Töchter der Sechs (German Edition)
Leitung und Führung für die bevorstehenden Reisen zu bitten.
Am Abend legten sie an und gingen gemeinsam an Land. Sie wollten noch einmal ein Lager aufschlagen, bevor sich ihre Wege trennten.
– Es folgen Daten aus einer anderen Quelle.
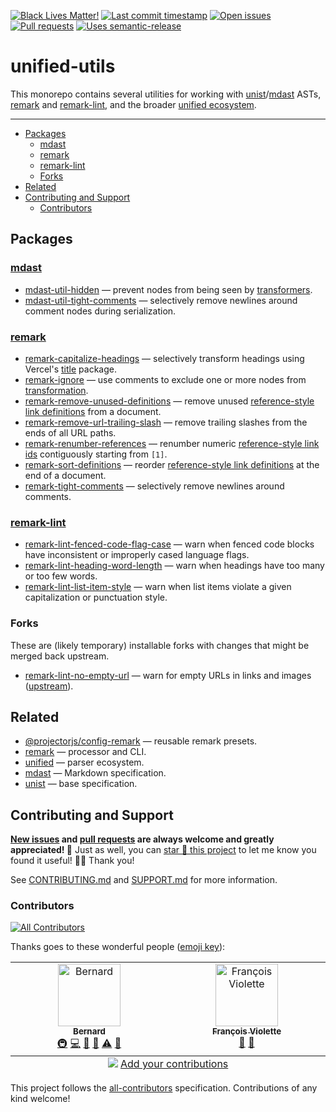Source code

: <!-- badges-start -->

[![Black Lives Matter!][x-badge-blm-image]][x-badge-blm-link]
[![Last commit timestamp][x-badge-lastcommit-image]][x-badge-repo-link]
[![Open issues][x-badge-issues-image]][x-badge-issues-link]
[![Pull requests][x-badge-pulls-image]][x-badge-pulls-link]
[![Uses semantic-release][x-badge-semanticrelease-image]][x-badge-semanticrelease-link]

<!-- badges-end -->

# unified-utils

This monorepo contains several utilities for working with [unist][1]/[mdast][2]
ASTs, [remark][3] and [remark-lint][4], and the broader [unified ecosystem][5].

---

<!-- remark-ignore-start -->
<!-- START doctoc generated TOC please keep comment here to allow auto update -->
<!-- DON'T EDIT THIS SECTION, INSTEAD RE-RUN doctoc TO UPDATE -->

- [Packages](#packages)
  - [mdast](#mdast)
  - [remark](#remark)
  - [remark-lint](#remark-lint)
  - [Forks](#forks)
- [Related](#related)
- [Contributing and Support](#contributing-and-support)
  - [Contributors](#contributors)

<!-- END doctoc generated TOC please keep comment here to allow auto update -->
<!-- remark-ignore-end -->

## Packages

<!-- remark-ignore -->

### [mdast](https://github.com/syntax-tree/mdast)

- [mdast-util-hidden][6] — prevent nodes from being seen by [transformers][7].
- [mdast-util-tight-comments][8] — selectively remove newlines around comment
  nodes during serialization.

<!-- remark-ignore -->

### [remark](https://github.com/remarkjs)

- [remark-capitalize-headings][9] — selectively transform headings using
  Vercel's [title][10] package.
- [remark-ignore][11] — use comments to exclude one or more nodes from
  [transformation][7].
- [remark-remove-unused-definitions][12] — remove unused [reference-style link
  definitions][13] from a document.
- [remark-remove-url-trailing-slash][14] — remove trailing slashes from the ends
  of all URL paths.
- [remark-renumber-references][15] — renumber numeric [reference-style link
  ids][13] contiguously starting from `[1]`.
- [remark-sort-definitions][16] — reorder [reference-style link definitions][13]
  at the end of a document.
- [remark-tight-comments][17] — selectively remove newlines around comments.

<!-- remark-ignore -->

### [remark-lint](https://github.com/remarkjs/remark-lint)

- [remark-lint-fenced-code-flag-case][18] — warn when fenced code blocks have
  inconsistent or improperly cased language flags.
- [remark-lint-heading-word-length][19] — warn when headings have too many or
  too few words.
- [remark-lint-list-item-style][20] — warn when list items violate a given
  capitalization or punctuation style.

### Forks

These are (likely temporary) installable forks with changes that might be merged
back upstream.

- [remark-lint-no-empty-url][21] — warn for empty URLs in links and images
  ([upstream][22]).

## Related

- [@projectorjs/config-remark][23] — reusable remark presets.
- [remark][3] — processor and CLI.
- [unified][5] — parser ecosystem.
- [mdast][2] — Markdown specification.
- [unist][1] — base specification.

## Contributing and Support

**[New issues][x-repo-choose-new-issue] and [pull requests][x-repo-pr-compare]
are always welcome and greatly appreciated! 🤩** Just as well, you can [star 🌟
this project][x-badge-repo-link] to let me know you found it useful! ✊🏿 Thank
you!

See [CONTRIBUTING.md][x-repo-contributing] and [SUPPORT.md][x-repo-support] for
more information.

### Contributors

<!-- remark-ignore-start -->
<!-- ALL-CONTRIBUTORS-BADGE:START - Do not remove or modify this section -->

[![All Contributors](https://img.shields.io/badge/all_contributors-2-orange.svg?style=flat-square)](#contributors-)

<!-- ALL-CONTRIBUTORS-BADGE:END -->
<!-- remark-ignore-end -->

Thanks goes to these wonderful people ([emoji key][24]):

<!-- remark-ignore-start -->
<!-- ALL-CONTRIBUTORS-LIST:START - Do not remove or modify this section -->
<!-- prettier-ignore-start -->
<!-- markdownlint-disable -->

<table>
  <tbody>
    <tr>
      <td align="center" valign="top" width="14.28%"><a href="https://xunn.io/"><img src="https://avatars.githubusercontent.com/u/656017?v=4?s=100" width="100px;" alt="Bernard"/><br /><sub><b>Bernard</b></sub></a><br /><a href="#infra-Xunnamius" title="Infrastructure (Hosting, Build-Tools, etc)">🚇</a> <a href="https://github.com/Xunnamius/unified-utils/commits?author=Xunnamius" title="Code">💻</a> <a href="https://github.com/Xunnamius/unified-utils/commits?author=Xunnamius" title="Documentation">📖</a> <a href="#maintenance-Xunnamius" title="Maintenance">🚧</a> <a href="https://github.com/Xunnamius/unified-utils/commits?author=Xunnamius" title="Tests">⚠️</a> <a href="https://github.com/Xunnamius/unified-utils/pulls?q=is%3Apr+reviewed-by%3AXunnamius" title="Reviewed Pull Requests">👀</a></td>
      <td align="center" valign="top" width="14.28%"><a href="https://github.com/fviolette"><img src="https://avatars.githubusercontent.com/u/19730806?v=4?s=100" width="100px;" alt="François Violette"/><br /><sub><b>François Violette</b></sub></a><br /><a href="https://github.com/Xunnamius/unified-utils/issues?q=author%3Afviolette" title="Bug reports">🐛</a> <a href="#ideas-fviolette" title="Ideas, Planning, & Feedback">🤔</a></td>
    </tr>
  </tbody>
  <tfoot>
    <tr>
      <td align="center" size="13px" colspan="7">
        <img src="https://raw.githubusercontent.com/all-contributors/all-contributors-cli/1b8533af435da9854653492b1327a23a4dbd0a10/assets/logo-small.svg">
          <a href="https://all-contributors.js.org/docs/en/bot/usage">Add your contributions</a>
        </img>
      </td>
    </tr>
  </tfoot>
</table>

<!-- markdownlint-restore -->
<!-- prettier-ignore-end -->

<!-- ALL-CONTRIBUTORS-LIST:END -->
<!-- remark-ignore-end -->

This project follows the [all-contributors][x-repo-all-contributors]
specification. Contributions of any kind welcome!

[x-badge-blm-image]: https://xunn.at/badge-blm 'Join the movement!'
[x-badge-blm-link]: https://xunn.at/donate-blm
[x-badge-issues-image]:
  https://img.shields.io/github/issues/Xunnamius/unified-utils?style=flat-square
  'Open issues'
[x-badge-issues-link]: https://github.com/Xunnamius/unified-utils/issues?q=
[x-badge-lastcommit-image]:
  https://img.shields.io/github/last-commit/xunnamius/unified-utils?style=flat-square
  'Latest commit timestamp'
[x-badge-pulls-image]:
  https://img.shields.io/github/issues-pr/xunnamius/unified-utils?style=flat-square
  'Open pull requests'
[x-badge-pulls-link]: https://github.com/xunnamius/unified-utils/pulls
[x-badge-repo-link]: https://github.com/xunnamius/unified-utils
[x-badge-semanticrelease-image]:
  https://img.shields.io/badge/%20%20%F0%9F%93%A6%F0%9F%9A%80-semantic--release-e10079.svg?style=flat-square
  'This repo uses semantic-release!'
[x-badge-semanticrelease-link]:
  https://github.com/semantic-release/semantic-release
[x-repo-all-contributors]: https://github.com/all-contributors/all-contributors
[x-repo-choose-new-issue]:
  https://github.com/xunnamius/unified-utils/issues/new/choose
[x-repo-contributing]: CONTRIBUTING.md
[x-repo-pr-compare]: https://github.com/xunnamius/unified-utils/compare
[x-repo-support]: .github/SUPPORT.md
[1]: https://github.com/syntax-tree/unist
[2]: https://github.com/syntax-tree/mdast
[3]: https://github.com/remarkjs
[4]: https://github.com/remarkjs/remark-lint
[5]: https://github.com/unifiedjs
[6]: ./packages/mdast-util-hidden
[7]: https://github.com/unifiedjs/unified#overview
[8]: ./packages/mdast-util-tight-comments
[9]: ./packages/remark-capitalize-headings
[10]: https://github.com/vercel/title
[11]: ./packages/remark-ignore
[12]: /packages/remark-remove-unused-definitions
[13]: https://github.com/remarkjs/remark-reference-links#what-is-this
[14]: ./packages/remark-remove-url-trailing-slash
[15]: ./packages/remark-renumber-references
[16]: ./packages/remark-sort-definitions
[17]: ./packages/remark-tight-comments
[18]: ./packages/remark-lint-fenced-code-flag-case
[19]: /packages/remark-lint-heading-word-length
[20]: ./packages/remark-lint-list-item-style
[21]:
  https://github.com/Xunnamius/remark-lint/tree/main/packages/remark-lint-no-empty-url
[22]:
  https://github.com/remarkjs/remark-lint/tree/main/packages/remark-lint-no-empty-url
[23]: https://github.com/Xunnamius/projector/blob/main/packages/config-remark
[24]: https://allcontributors.org/docs/en/emoji-key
Der Morgen war noch fern, als Mawen erwachte. Elec saß aufrecht neben ihm. Er erhob sich und gemeinsam entfernten sie sich einige Schritte vom Lager. „Noch könnt Ihr mitfahren. Ihr müsst nicht bleiben. Bedenkt, dass Ihr Eure Heimat vielleicht nie wiederseht, wenn Ihr jetzt bleibt.“
„Ich weiß, doch dies ist ein Risiko, das ich schon vor fast sieben Monden einging, als ich Cytria verließ. Meine Entscheidung ist gefallen. Wenn Ihr nicht möchtet, dass ich weiter mit Euch reise, so werde ich Helwa alleine erkunden.“
„Wie kommt Ihr darauf, dass ich Euch nicht mehr um mich haben will? Ich könnte mir keine bessere Reisebegleitung vorstellen. Ihr habt mir eine völlig neue Sicht auf mein Land ermöglicht.“
Insgeheim hatte er auf eine Antwort gehofft, die mehr Gefühl erkennen ließ, doch das konnte er wohl nicht erwarten. Für Elec war er nur Mawen, der Gelehrte. Wie hätte er auch mehr sein können. Glücklicherweise war es so dunkel, dass Elec die Enttäuschung in seinem Gesicht nicht sehen konnte. Er nickte und bedankte sich für das Kompliment. Gemeinsam kehrten sie zum Lagerplatz zurück.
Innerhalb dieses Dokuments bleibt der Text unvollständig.